We currently cover standalone, single family homes in all 50 states, but not in every county.

Check our coverage map for more details on your county

New Jersey

Coastal living in New Jersey 

New Jersey has a long and storied history. Whether you know it as one of the original thirteen colonies, or as the home of The Boss, or as the playground of the Jersey Shore crew, the state is undeniably a place of great innovation.

The fifth smallest state by land area, New Jersey is only 7,354 square miles, and as a peninsula, it is bounded almost entirely by water – on the east, southeast, and south by the Atlantic Ocean, on the west by the Delaware River (and Pennsylvania), and on the southwest by Delaware Bay (and Delaware). Only its northern border with New York is “dry,” although the Hudson River forms part of the eastern border between New York and New Jersey. While it may be small in size, it is the most densely populated of the 50 states. New Jersey is at the center of the northeast megalopolis, located between New York City and Philadelphia, and is often described as a suburb of these metropolitan giants. Nearly one million New Jerseyites travel to NYC daily for work. An easy commute to either city makes New Jersey highly desirable for families and for those who prefer to avoid big-city living.

With so much coastline, New Jersey is famous for its beautiful beaches – 210 miles of surf and sand. Due to its coastal configuration, both sunrise and sunset can be viewed over the water from various points on the Jersey Shore. The state has more ocean boardwalks and piers than any other US state. In fact, the boardwalk was invented in New Jersey, and made world-famous by Atlantic City, the center of New Jersey’s gambling enterprises and home of the Miss America Pageant.

New Jersey history and economy 

Originally inhabited by the Lenni-Lenape people, European settlers began arriving in the early 1600s. By the end of that century the entire area had come under English rule. It was primarily an agricultural society, although maritime and shipping ventures also contributed to the growing economy. New Jersey was one of the Thirteen Colonies that opposed British rule, and during the Revolutionary War it became known as “The Crossroads of the American Revolution” as armies crossed the state numerous times and a number of pivotal battles occurred there.

From its inception, New Jersey has been a bastion of diversity and tolerance. It was the first state to extend voting rights to all inhabitants “of a certain wealth,” including Blacks and unmarried women. Known for its religious tolerance, Congregationalists, Presbyterians, Reformists, Quakers, and Anglicans coexisted peacefully. Although it was the last northern state to abolish slavery, New Jersey remained staunchly Union during the Civil War.

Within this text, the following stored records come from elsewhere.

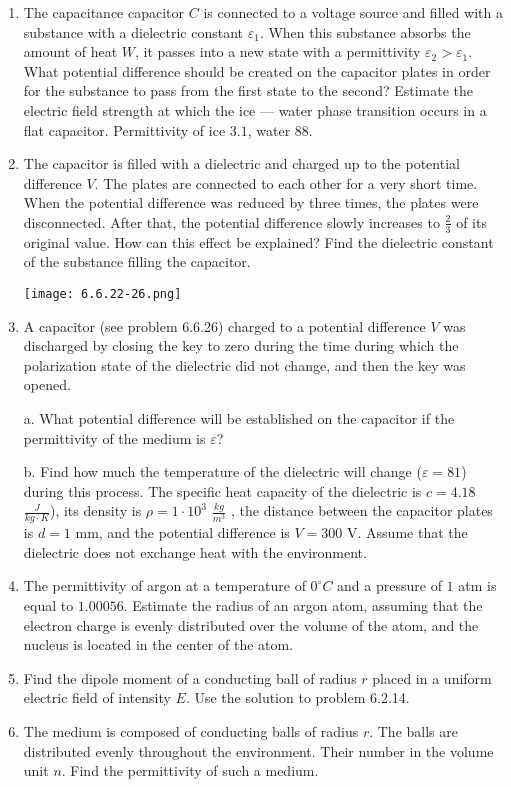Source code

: \documentclass{article}
\begin{document}
\begin{enumerate}[label=6.6.\arabic*]
\item The capacitance capacitor $C$ is connected to a voltage source and filled with a substance with a dielectric constant $\varepsilon_1$. When this substance absorbs the amount of heat $W$, it passes into a new state with a permittivity $\varepsilon_2 > \varepsilon_1$. What potential difference should be created on the capacitor plates in order for the substance to pass from the first state to the second? Estimate the electric field strength at which the ice — water phase transition occurs in a flat capacitor. Permittivity of ice $3.1$, water $88$.

\item The capacitor is filled with a dielectric and charged up to the potential difference $V$. The plates are connected to each other for a very short time. When the potential difference was reduced by three times, the plates were disconnected. After that, the potential difference slowly increases to $\frac{2}{3}$ of its original value. How can this effect be explained? Find the dielectric constant of the substance filling the capacitor.

\begin{center}
    \texttt{[image: 6.6.22-26.png]}
\end{center}

\item A capacitor (see problem 6.6.26) charged to a potential difference $V$ was discharged by closing the key to zero during the time during which the polarization state of the dielectric did not change, and then the key was opened.

a. What potential difference will be established on the capacitor if the permittivity of the medium is $\varepsilon$? 

b. Find how much the temperature of the dielectric will change ($\varepsilon = 81$) during this process. The specific heat capacity of the dielectric is $c = 4.18$ $\frac{J}{kg \cdot K}$), its density is $\rho = 1 \cdot 10^3$ $\frac{kg}{m^3}$ , the distance between the capacitor plates is $d = 1$ mm, and the potential difference is $V = 300$ V. Assume that the dielectric does not exchange heat with the environment.

\item The permittivity of argon at a temperature of $0^\circ C$ and a pressure of $1$ atm is equal to $1.00056$. Estimate the radius of an argon atom, assuming that the electron charge is evenly distributed over the volume of the atom, and the nucleus is located in the center of the atom.

\item Find the dipole moment of a conducting ball of radius $r$ placed in a uniform electric field of intensity $E$. Use the solution to problem 6.2.14.

\item The medium is composed of conducting balls of radius $r$. The balls are distributed evenly throughout the environment. Their number in the volume unit $n$. Find the permittivity of such a medium.

\end{enumerate}
\end{document}

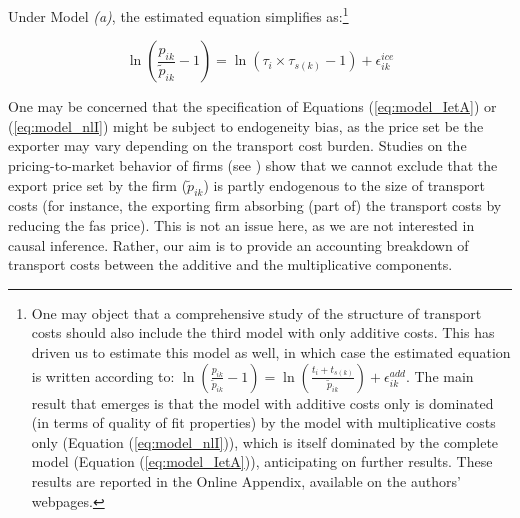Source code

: \documentclass[a4paper,11pt]{article}
\begin{document}
Under Model  \textit{(a)}, the estimated equation simplifies as:\footnote{One may object that a comprehensive study of the structure of transport costs should also include the third model with only additive costs. This has driven us to estimate this model as well, in which case the estimated equation is written according to: $\ln\left(\frac{p_{ik}}{\widetilde{p}_{ik}}-1 \right)= \ln \left(\frac{t_{i} + t_{s(k)}}{\widetilde{p}_{ik}}\right) + \epsilon^{add}_{ik}$. The main result that emerges is that the model with additive costs only is dominated (in terms of quality of fit properties) by the model with multiplicative costs only (Equation (\ref{eq:model_nlI})), which is itself dominated by the complete model (Equation (\ref{eq:model_IetA})), anticipating on further results. These results are reported in the Online Appendix, available on the authors' webpages.}

\begin{equation}
\ln\left(\frac{p_{ik}}{\widetilde{p}_{ik}}-1 \right)= \ln \left(\tau_{i}\times\tau_{s(k)}-1 \right) + \epsilon^{ice}_{ik} \label{eq:model_nlI}
\end{equation}

One may be concerned that the specification of Equations (\ref{eq:model_IetA}) or (\ref{eq:model_nlI}) might be subject to endogeneity bias, as the price set be the exporter may vary depending on the transport cost burden. Studies on the pricing-to-market behavior of firms (see \citealp{Krugman-87}) show that we cannot exclude that the export price set by the firm ($\widetilde{p}_{ik}$) is partly endogenous to the size of transport costs (for instance, the exporting firm absorbing (part of) the transport costs by reducing the fas price). This is not an issue here, as we are not interested in causal inference. Rather, our aim is to provide an accounting breakdown of transport costs between the additive and the multiplicative components.

\end{document}
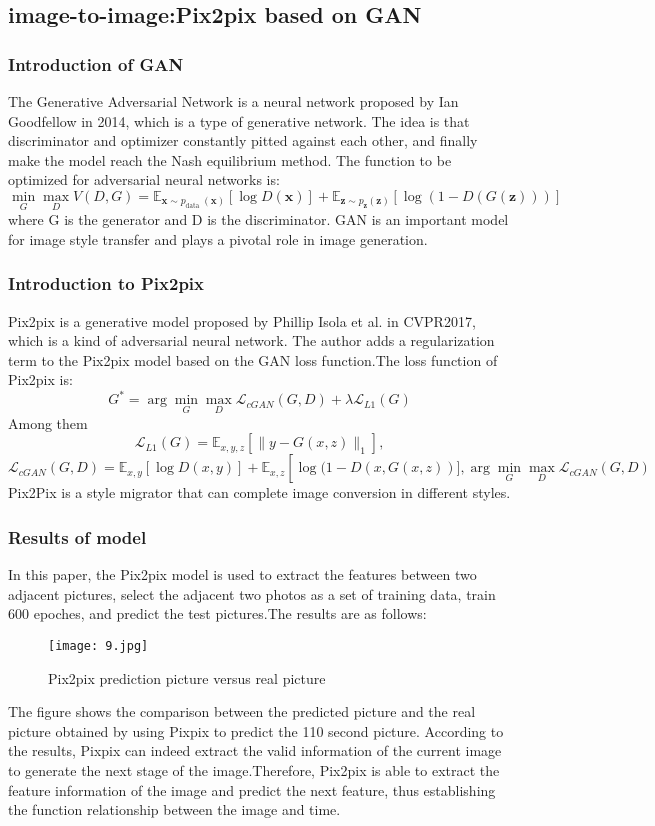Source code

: \documentclass[12pt]{apmcmthesis}
\begin{document}
\subsection{image-to-image:Pix2pix based on GAN}
\subsubsection{Introduction of GAN}
The Generative Adversarial Network\cite{8} is a neural network proposed by Ian Goodfellow in 2014, which is a type of generative network. The idea is that discriminator and optimizer constantly  pitted against each other, and finally make the model reach the Nash equilibrium method. The function to be optimized for adversarial neural networks is:$$\min _{G} \max _{D} V(D, G)=\mathbb{E}_{\boldsymbol{x} \sim p_{\text {data }}(\boldsymbol{x})}[\log D(\boldsymbol{x})]+\mathbb{E}_{\boldsymbol{z} \sim p_{\boldsymbol{z}}(\boldsymbol{z})}[\log (1-D(G(\boldsymbol{z})))]$$where G is the generator and D is the discriminator. GAN is an important model for image style transfer and plays a pivotal role in image generation.

\subsubsection{Introduction to Pix2pix}
Pix2pix\cite{9} is a generative model proposed by Phillip Isola et al. in CVPR2017, which is a kind of adversarial neural network. The author adds a regularization term to the Pix2pix model based on the GAN loss function.The loss function of Pix2pix is:
$$G^{*}=\arg \min _{G} \max _{D} \mathcal{L}_{c G A N}(G, D)+\lambda \mathcal{L}_{L 1}(G)$$Among them$$\mathcal{L}_{L 1}(G)=\mathbb{E}_{x, y, z}\left[\|y-G(x, z)\|_{1}\right],$$
$$ \mathcal{L}_{c G A N}(G, D)=\mathbb{E}_{x, y}[\log D(x, y)]+\mathbb{E}_{x, z}\left[\log (1-D(x, G(x, z))], \arg \min _{G} \max _{D} \mathcal{L}_{c G A N}(G, D)\right. $$Pix2Pix is a style migrator that can complete image conversion in different styles.
\subsubsection{Results of model}
In this paper, the Pix2pix model is used to extract the features between two adjacent pictures, select the adjacent two photos as a set of training data, train 600 epoches, and predict the test pictures.The results are as follows:


\begin{figure}[htbp]
	\centering
	\texttt{[image: 9.jpg]}
	\caption{Pix2pix prediction picture versus real picture}
	\label{a}
\end{figure}
The figure shows the comparison between the predicted picture and the real picture obtained by using Pixpix to predict the 110 second picture. According to the results, Pixpix can indeed extract the valid information of the current image to generate the next stage of the image.Therefore, Pix2pix is able to extract the feature information of the image and predict the next feature, thus establishing the function relationship between the image and time.
\end{document}

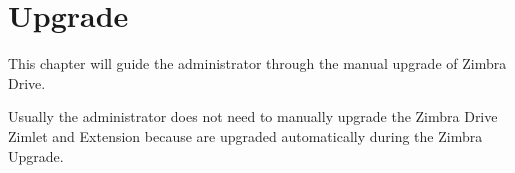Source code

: \chapter{Upgrade}
This chapter will guide the administrator through the manual upgrade of Zimbra Drive.
\begin{warning}
    Usually the administrator does not need to manually upgrade the Zimbra Drive Zimlet 
    and Extension because are upgraded automatically during the Zimbra Upgrade.
\end{warning}




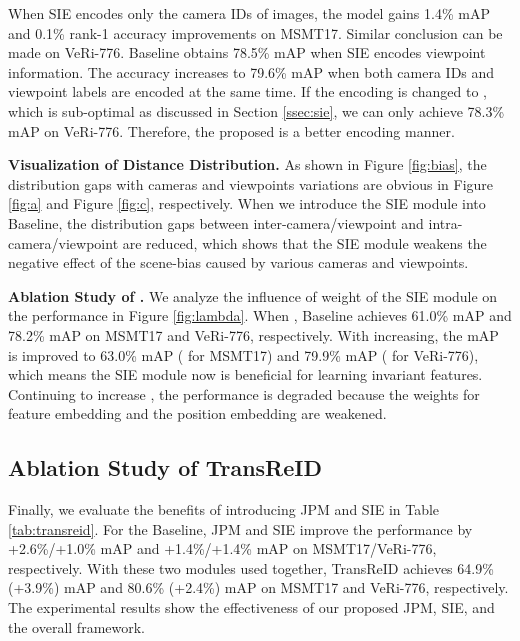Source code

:\documentclass[10pt,twocolumn,letterpaper]{article}
\begin{document}
When SIE encodes only the camera IDs of images, the model gains 1.4\% mAP and 0.1\% rank-1 accuracy improvements on MSMT17. Similar conclusion can be made on VeRi-776. Baseline obtains 78.5\% mAP when SIE encodes viewpoint information. The accuracy increases to 79.6\% mAP when both camera IDs and viewpoint labels are encoded at the same time. If the encoding is changed to , which is sub-optimal as discussed in Section \ref{ssec:sie}, we can only achieve 78.3\% mAP on VeRi-776. Therefore, the proposed  is a better encoding manner.


\textbf{Visualization of Distance Distribution.} 
As shown in Figure \ref{fig:bias}, the distribution gaps with cameras and viewpoints variations are obvious in Figure \ref{fig:a} and Figure \ref{fig:c}, respectively. When we introduce the SIE module into Baseline, the distribution gaps between inter-camera/viewpoint and intra-camera/viewpoint are reduced, which shows that the SIE module weakens the negative effect of the scene-bias caused by various cameras and viewpoints.

\textbf{Ablation Study of .} 
We analyze the influence of weight  of the SIE module on the performance in Figure \ref{fig:lambda}. When , Baseline achieves 61.0\% mAP and 78.2\% mAP on MSMT17 and VeRi-776, respectively. With  increasing, the mAP is improved to 63.0\% mAP ( for MSMT17) and 79.9\% mAP ( for VeRi-776), which means the SIE module now is beneficial for learning invariant features. Continuing to increase , the performance is degraded because the weights for feature embedding and the position embedding are weakened.

\subsection{Ablation Study of TransReID}

Finally, we evaluate the benefits of introducing JPM and SIE in Table \ref{tab:transreid}. For the Baseline, JPM and SIE improve the performance by  +2.6\%/+1.0\% mAP and +1.4\%/+1.4\% mAP on MSMT17/VeRi-776, respectively. With these two modules used together, TransReID achieves 64.9\% (+3.9\%) mAP and 80.6\% (+2.4\%) mAP on MSMT17 and VeRi-776, respectively. 
The experimental results show the effectiveness of our proposed JPM, SIE, and the overall framework.
\end{document}
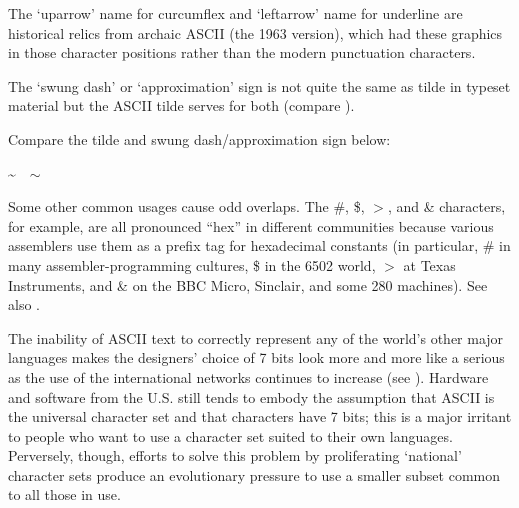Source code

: The `uparrow' name for curcumflex and `leftarrow' name for underline are historical relics from archaic ASCII (the 1963 version), which had
these graphics in those character positions rather than the modern punctuation characters.

The `swung dash' or `approximation' sign is not quite the same as tilde in typeset material but the ASCII tilde serves for both (compare
).

\begin{new}
	Compare the tilde and swung dash/approximation sign below:
	\begin{center}
		\Huge
		\textasciitilde\ \ $\sim$
	\end{center}
\end{new}

Some other common usages cause odd overlaps. The \#, \$, $>$, and \& characters, for example, are all pronounced ``hex'' in different
communities because various assemblers use them as a prefix tag for hexadecimal constants (in particular, \# in many assembler-programming
cultures, \$ in the 6502 world, $>$ at Texas Instruments, and \& on the BBC Micro, Sinclair, and some 280 machines). See also
.

The inability of ASCII text to correctly represent any of the world's other major languages makes the designers' choice of 7 bits look more
and more like a serious  as the use of the international networks continues to increase (see ). Hardware and software from the U.S. still tends to embody the assumption that ASCII is the universal character set and that
characters have 7 bits; this is a major irritant to people who want to use a character set suited to their own languages. Perversely,
though, efforts to solve this problem by proliferating `national' character sets produce an evolutionary pressure to use a smaller subset
common to all those in use.

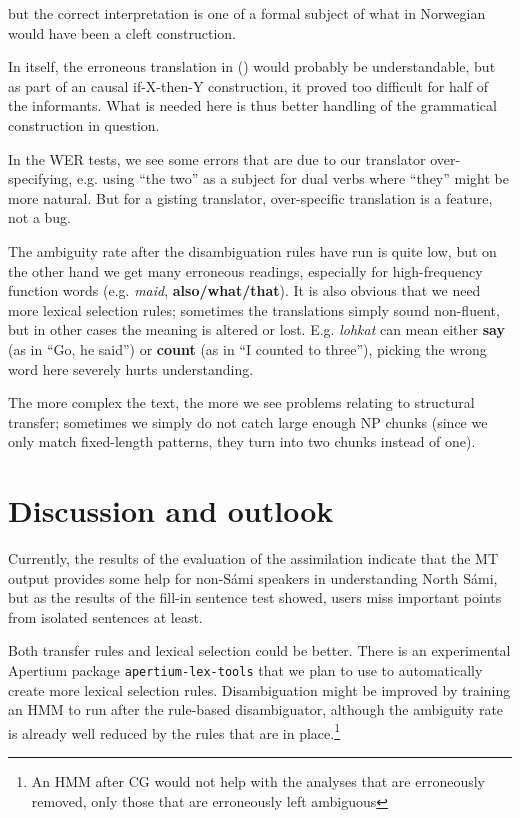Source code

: \documentclass{book}
\begin{document}
but the correct interpretation is one of a formal subject of
what in Norwegian would have been a cleft construction.

In itself, the erroneous translation in () would probably be
understandable, but as part of an causal if-X-then-Y construction, it
proved too difficult for half of the informants. What is needed here
is thus better handling of the grammatical construction in question.

In the WER tests, we see some errors that are due to our translator
over-specifying, e.g. using ``the two'' as a subject for dual verbs
where ``they'' might be more natural. But for a gisting translator,
over-specific translation is a feature, not a bug.

The ambiguity rate after the disambiguation rules have run is quite
low, but on the other hand we get many erroneous readings, especially
for high-frequency function words (e.g. \textit{maid},
\textbf{also/what/that}). It is also obvious that we need more lexical
selection rules; sometimes the translations simply sound non-fluent,
but in other cases the meaning is altered or lost. E.g.
\textit{lohkat} can mean either \textbf{say} (as in ``Go, he said'')
or \textbf{count} (as in ``I counted to three''), picking the wrong
word here severely hurts understanding.

The more complex the text, the more we see problems relating to
structural transfer; sometimes we simply do not catch large enough NP
chunks (since we only match fixed-length patterns, they turn into two
chunks instead of one).


\section{Discussion and outlook}
Currently, the results of the evaluation of the assimilation indicate
that the MT output provides some help for non-S\'{a}mi speakers in
understanding North S\'{a}mi, but as the results of the fill-in sentence
test showed, users miss important points from isolated sentences at
least.

Both transfer rules and lexical selection could be better. There is an
experimental Apertium package \texttt{apertium-lex-tools} that we plan
to use to automatically create more lexical selection rules.
Disambiguation might be improved by training an HMM to run after the
rule-based disambiguator, although the ambiguity rate is already well
reduced by the rules that are in place.\footnote{An HMM after CG would
  not help with the analyses that are erroneously removed, only those
  that are erroneously left ambiguous}
\end{document}
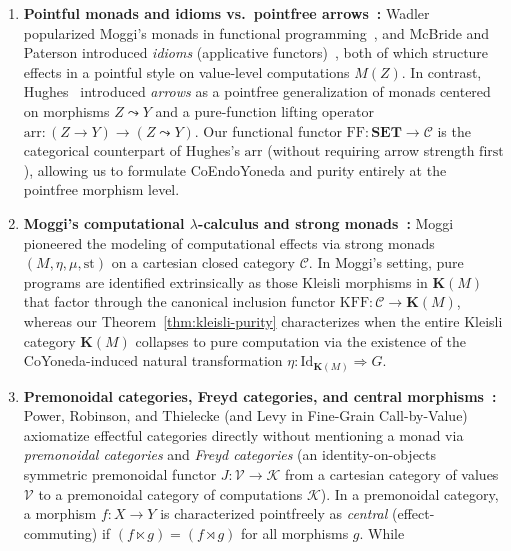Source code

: \documentclass[11pt,a4paper]{article}
\theoremstyle{definition}
\theoremstyle{remark}
\newcommand{\Set}{\mathbf{SET}}
\newcommand{\Id}{\mathrm{Id}}
\newcommand{\FF}{\mathrm{FF}}
\newcommand{\KFF}{\mathrm{KFF}}
\newcommand{\K}{\mathbf{K}}
\begin{document}
\begin{enumerate}[label=(\arabic*),nosep]
  \item \textbf{Pointful monads and idioms vs.\ pointfree arrows~\cite{Wadler1992,Wadler1995,Hughes2000,McBridePaterson2008}:}
  Wadler popularized Moggi's monads in functional programming~\cite{Wadler1992,Wadler1995}, and
  McBride and Paterson introduced \emph{idioms} (applicative functors)~\cite{McBridePaterson2008},
  both of which structure effects in a pointful style on value-level computations $M(Z)$. In
  contrast, Hughes~\cite{Hughes2000} introduced \emph{arrows} as a pointfree generalization of
  monads centered on morphisms $Z \leadsto Y$ and a pure-function lifting operator
  $\mathrm{arr} : (Z \to Y) \to (Z \leadsto Y)$. Our functional functor $\FF : \Set \to \mathcal{C}$
  is the categorical counterpart of Hughes's $\mathrm{arr}$ (without requiring arrow strength
  $\mathrm{first}$), allowing us to formulate CoEndoYoneda and purity entirely at the pointfree
  morphism level.
\vspace{4pt}
  \item \textbf{Moggi's computational $\lambda$-calculus and strong monads~\cite{Moggi1991}:}
  Moggi pioneered the modeling of computational effects via strong monads $(M, \eta, \mu, \mathrm{st})$
  on a cartesian closed category $\mathcal{C}$. In Moggi's setting, pure programs are identified
  extrinsically as those Kleisli morphisms in $\K(M)$ that factor through the canonical inclusion
  functor $\KFF : \mathcal{C} \to \K(M)$, whereas our Theorem~\ref{thm:kleisli-purity} characterizes
  when the entire Kleisli category $\K(M)$ collapses to pure computation via the existence of the
  CoYoneda-induced natural transformation $\eta : \Id_{\K(M)} \Rightarrow G$.
\vspace{4pt}
  \item \textbf{Premonoidal categories, Freyd categories, and central morphisms~\cite{PowerRobinson1997,PowerThielecke1999,LevyPowerThielecke2003}:}
  Power, Robinson, and Thielecke (and Levy in Fine-Grain Call-by-Value) axiomatize effectful
  categories directly without mentioning a monad via \emph{premonoidal categories} and \emph{Freyd
  categories} (an identity-on-objects symmetric premonoidal functor $J : \mathcal{V} \to \mathcal{K}$
  from a cartesian category of values $\mathcal{V}$ to a premonoidal category of computations
  $\mathcal{K}$). In a premonoidal category, a morphism $f : X \to Y$ is characterized pointfreely as
  \emph{central} (effect-commuting) if $(f \ltimes g) = (f \rtimes g)$ for all morphisms $g$. While

\end{enumerate}
\end{document}
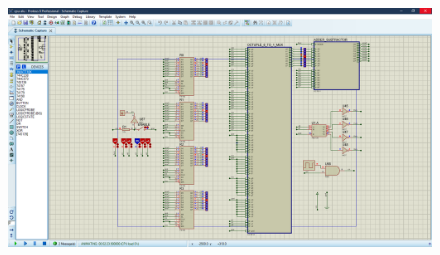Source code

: \documentclass[fleqn]{article}
\begin{document}
\begin{figure}[!htbp]
  \includegraphics[width=\textwidth]{Assets/t7.png}
  \caption{}
  \label{t7}
\end{figure}
\end{document}
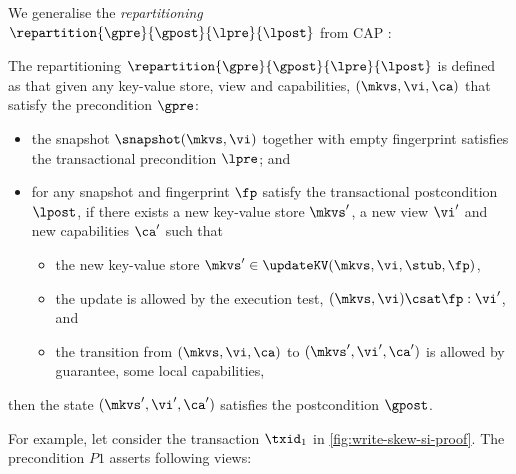 We generalise the \emph{repartitioning} \( \repartition{\gpre}{\gpost}{\lpre}{\lpost} \) from CAP \cite{cap}:
\begin{definition}[Repartitioning]
The repartitioning  \( \repartition{\gpre}{\gpost}{\lpre}{\lpost} \) is defined as that 
given any key-value store, view and capabilities, \( (\mkvs, \vi, \ca) \) that satisfy the precondition \( \gpre \):
\begin{itemize}
    \item the snapshot \( \snapshot(\mkvs,\vi) \) together with empty fingerprint satisfies the transactional precondition \( \lpre \); and
    \item for any snapshot and fingerprint \( \fp \) satisfy the transactional postcondition \( \lpost \), if
        there exists a new key-value store \( \mkvs' \), a new view \( \vi' \) and new capabilities \( \ca' \) such that 
    \begin{itemize}
        \item the new key-value store \( \mkvs' \in \updateKV(\mkvs, \vi, \stub, \fp) \),
        \item the update is allowed by the execution test, \ie \( (\mkvs, \vi) \csat \fp : \vi' \), and
        \item the transition from \( (\mkvs, \vi, \ca) \) to \( (\mkvs', \vi', \ca') \) is allowed by guarantee, \ie some local capabilities,
    \end{itemize} 
\end{itemize}
then the state \( (\mkvs', \vi', \ca') \) satisfies the postcondition \( \gpost \).
\end{definition}

For example,  let consider the transaction \( \txid_1 \) in \cref{fig:write-skew-si-proof}.
The precondition \( P1 \) asserts following views:

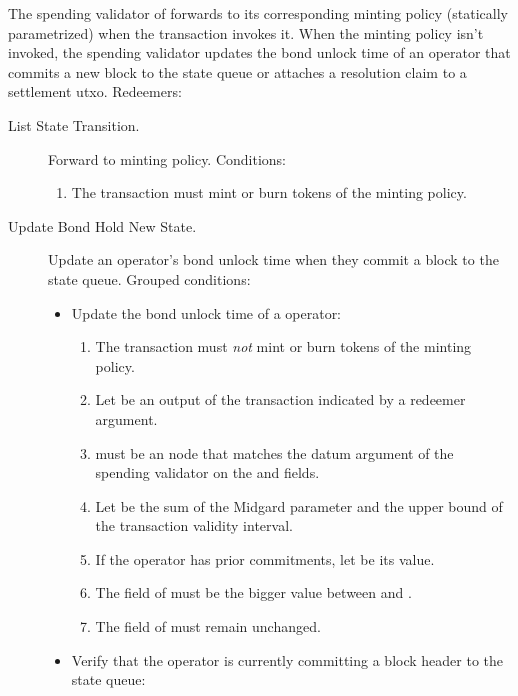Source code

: \documentclass[../midgard.tex]{subfiles}
\begin{document}
The spending validator of  forwards to its corresponding minting policy (statically parametrized) when the transaction invokes it.
When the minting policy isn't invoked, the spending validator updates the bond unlock time of an operator that commits a new block to the state queue or attaches a resolution claim to a settlement utxo.
Redeemers:
\begin{description}
    \item[List State Transition.] Forward to minting policy.
      Conditions:
        \begin{enumerate}
            \item The transaction must mint or burn tokens of the  minting policy.
        \end{enumerate}
    \item[Update Bond Hold New State.] Update an operator's bond unlock time when they commit a block to the state queue.
      Grouped conditions:
        \begin{itemize}
            \item Update the bond unlock time of a operator:
            \begin{enumerate} 
                \item The transaction must \emph{not} mint or burn tokens of the  minting policy.
                \item Let  be an output of the transaction indicated by a redeemer argument.
                \item {} must be an  node that matches the datum argument of the spending validator on the  and  fields.
                \item Let  be the sum of the Midgard  parameter and the upper bound of the transaction validity interval.
                \item If the operator has prior commitments, let  be its value.
                \item The  field of  must be the bigger value between  and .
                \item The  field of  must remain unchanged.
            \end{enumerate}
            \item Verify that the operator is currently committing a block header to the state queue:

\end{itemize}
\end{description}
\end{document}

New Jersey was at the forefront of the Industrial Revolution. Still a largely agrarian economy, frequent crop failures and poor soil caused a shift to a more industrialized activity, such as the manufacture of textiles. Iron and zinc mining became leading industries, inspiring the growth of new towns and expanding shipping routes. Inventor Thomas Edison, known as The Wizard of Menlo Park, ushered in a new era with the electric lightbulb, and Christie Street near his research center was the first road in the world to feature electric lighting. Through both of the World Wars New Jersey was a center for naval construction. The opening of the Holland Tunnel between Jersey City and Manhattan in 1927 and the New Jersey Turnpike in 1951 (between NYC and Philadelphia) encouraged the rapid growth of bedroom communities since workers could easily access metropolitan areas.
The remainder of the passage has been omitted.